My team lead asked the question
During a 1:1, the team lead casually asked: "What direction do you want to go next year?" It was roundabout, but the meaning was clear. Manager track, or stay as an IC (Individual Contributor)?
Year five. I knew this question was coming. But when it actually landed, I couldn't answer. Said "let me think about it." A month later, I still don't have a conclusion.
What changes if I become a manager
I observed our team lead. Three to four meetings daily. The person who responds most on Slack is the lead. Coding time appears to be near zero. Instead: schedule coordination, stakeholder communication, performance management, hiring interviews.
I asked directly: "Don't you miss coding?" The answer was unexpected. "I did at first, but I realized that keeping 6 team members running smoothly has more impact than me writing code alone." I understand it intellectually. Emotionally, not yet.
Are there limits to staying IC
In Korean IT companies, clear career paths for senior ICs are rare. Large companies have Principal Engineer or Staff Engineer titles, but at smaller companies, "Senior Developer" is often followed directly by "Team Lead."
Compensation differs too.

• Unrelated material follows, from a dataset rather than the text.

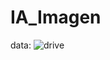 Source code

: # IA_Imagen


data: ![drive](https://drive.google.com/file/d/1r3lxIIabG2I7kijrNf2RxXUehhchS6A2/view?usp=drive_link)
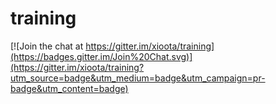 # training

[![Join the chat at https://gitter.im/xioota/training](https://badges.gitter.im/Join%20Chat.svg)](https://gitter.im/xioota/training?utm_source=badge&utm_medium=badge&utm_campaign=pr-badge&utm_content=badge)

Comparing managers and ICs at the same tenure, managers earn about 15-20% more according to surveys I've seen. (Varies by company.) Money alone shouldn't drive the decision, but it's hard to ignore.
And I keep hearing from senior colleagues that surviving as an IC gets harder with age. In your 40s, if you're still coding, people wonder "why haven't you become a manager yet?" I'm not sure if this is uniquely Korean or universal.
Would I even be good at managing
Honestly, I'm not confident. In conflict situations, I often don't know what to do. Could I mediate disagreements between team members, or give constructive feedback to someone underperforming?
And I'm the type who loses awareness of surroundings when focused. Three hours vanish when I'm coding. Becoming a manager means that flow time disappears. Am I ready to give that up? Not yet.
On the other hand, deciding technical direction and shaping a team's development culture sounds interesting. Being a manager isn't just "management."
What about the hybrid approach
A lot of people hope for "coding and managing," but I've heard repeatedly that it doesn't work in practice. You end up doing both halfway. From the team's perspective, "our lead missed an issue because they were busy coding" breeds resentment.
Small teams (3-4 people) might be different. Less management overhead. Our team is 6, and the lead says managing 6 people while also coding is unrealistic.
I looked at how others did it
Searched developer communities for people who've been IC for 10+ years. Abroad, many companies have clear IC paths: Staff Engineer, Principal Engineer. Compensation is equal to or even higher than managers in some cases.
But in Korean startups, I've almost never seen that. Maybe at the big tech companies (the so-called "NAVER-Kakao-LINE-Coupang-Baemin" tier), but at my company's scale, after Senior comes Team Lead. If there's no IC path, it's ultimately manager or leave. That's a worry too.
A senior told me "you have to try management to know it doesn't fit." Probably true, but I worry about whether you can actually come back. I've heard switching from manager back to IC isn't easy.
Still no conclusion
A month of thinking and I still don't know. I'll probably tell the lead "I want to keep growing as an IC this year, let's revisit next year." I know that's deferring the decision. But starting the manager path without conviction could make both me and the team miserable.
One thing I'm sure of: the desire to keep coding is still strong. I don't know how long that lasts, but that's where I am right now.
Anyway, I need an answer by the next 1:1. More thinking to do.